UK parliamentary by-election

The 1970 South Ayrshire by-election of 19 March 1970 was held after the death of Labour member of parliament (MP) Emrys Hughes on 18 October 1969. The seat was retained by the Labour Party.

In what was a fairly common occurrence at the time, the Scottish Liberal Party did not run a candidate for the by-election. However, in this case, the move had been in part instigated by former party leader Jo Grimond, who had privately mooted the idea of an electoral pact with the Scottish National Party. The Scottish Liberal Party opposed Scottish independence; hence, they rejected Grimond's proposal, but they agreed to give the SNP a free run in this situation.

The SNP had not contested the seat in the past, but during the campaign predicted that the result would be a "photo-finish" between their candidate and the Labour candidate. Both the Conservatives and Labour made complaints to the police about the illegal posting of SNP posters during the campaign, while on polling day an incident involving an SNP and a Labour official led to the former making a police complaint.

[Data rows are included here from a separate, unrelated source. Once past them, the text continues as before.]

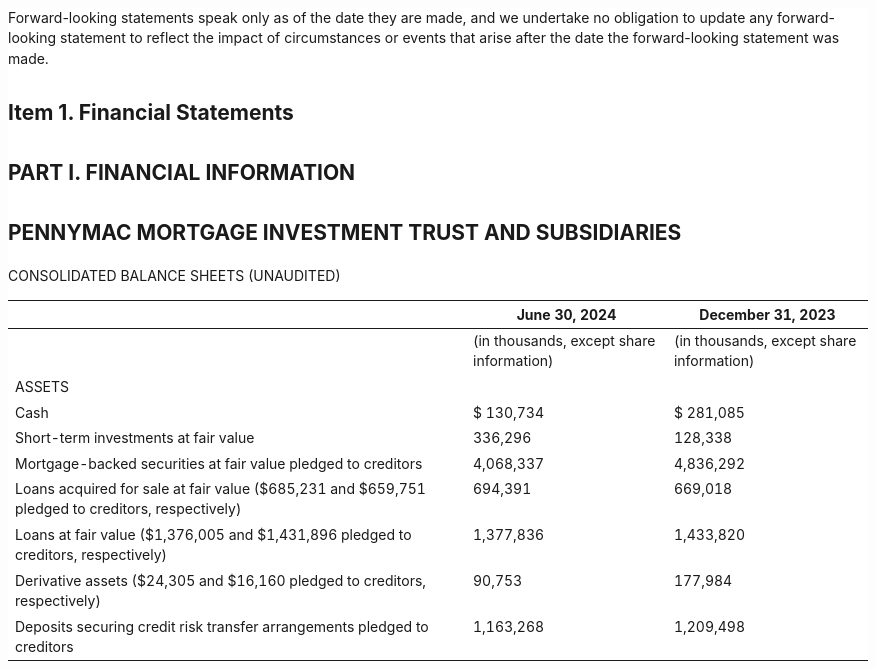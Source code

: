 <p>Forward-looking statements speak only as of the date they are made, and we undertake no obligation to update any forward-looking statement to reflect the impact of circumstances or events that arise after the date the forward-looking statement was made.</p>
<h2>Item 1. Financial Statements</h2>
<h2>PART I. FINANCIAL INFORMATION</h2>
<h2>PENNYMAC MORTGAGE INVESTMENT TRUST AND SUBSIDIARIES</h2>
<p>CONSOLIDATED BALANCE SHEETS (UNAUDITED)</p>
<table>
<thead>
<tr>
<th></th>
<th>June 30, 2024</th>
<th>December 31, 2023</th>
</tr>
</thead>
<tbody>
<tr>
<td></td>
<td>(in thousands, except share information)</td>
<td>(in thousands, except share information)</td>
</tr>
<tr>
<td>ASSETS</td>
<td></td>
<td></td>
</tr>
<tr>
<td>Cash</td>
<td>$ 130,734</td>
<td>$ 281,085</td>
</tr>
<tr>
<td>Short-term investments at fair value</td>
<td>336,296</td>
<td>128,338</td>
</tr>
<tr>
<td>Mortgage-backed securities at fair value pledged to creditors</td>
<td>4,068,337</td>
<td>4,836,292</td>
</tr>
<tr>
<td>Loans acquired for sale at fair value ($685,231 and $659,751 pledged to creditors, respectively)</td>
<td>694,391</td>
<td>669,018</td>
</tr>
<tr>
<td>Loans at fair value ($1,376,005 and $1,431,896 pledged to creditors, respectively)</td>
<td>1,377,836</td>
<td>1,433,820</td>
</tr>
<tr>
<td>Derivative assets ($24,305 and $16,160 pledged to creditors, respectively)</td>
<td>90,753</td>
<td>177,984</td>
</tr>
<tr>
<td>Deposits securing credit risk transfer arrangements pledged to creditors</td>
<td>1,163,268</td>
<td>1,209,498</td>
</tr>
<tr>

Marion McCutcheon, who turned 18 the day before the election, was at the time the youngest person to have voted at a parliamentary election in Scotland.

==Result==

South Ayrshire, by-election 1970
| Party |  | Candidate | Votes | % | ±% |
|---|---|---|---|---|---|
|  | Labour | Jim Sillars | 20,664 | 52.68 | −14.57 |
|  | Conservative | Christopher Graves | 9,778 | 24.93 | −7.82 |
|  | SNP | Sam Purdie | 7,785 | 19.85 | New |
| Majority |  |  | 10,886 | 27.75 | −6.75 |
| Turnout |  |  | 38,227 |  |  |
|  | Labour hold |  | Swing |  |  |

The day after the election, but before the votes were counted, The Glasgow Herald reported that the Labour Party candidate seemed "certain to win the seat". After the result was known, the same newspaper's political correspondent suggested that "so handsome a victory" for Labour meant Harold Wilson could keep considering the option of calling a general election in the summer.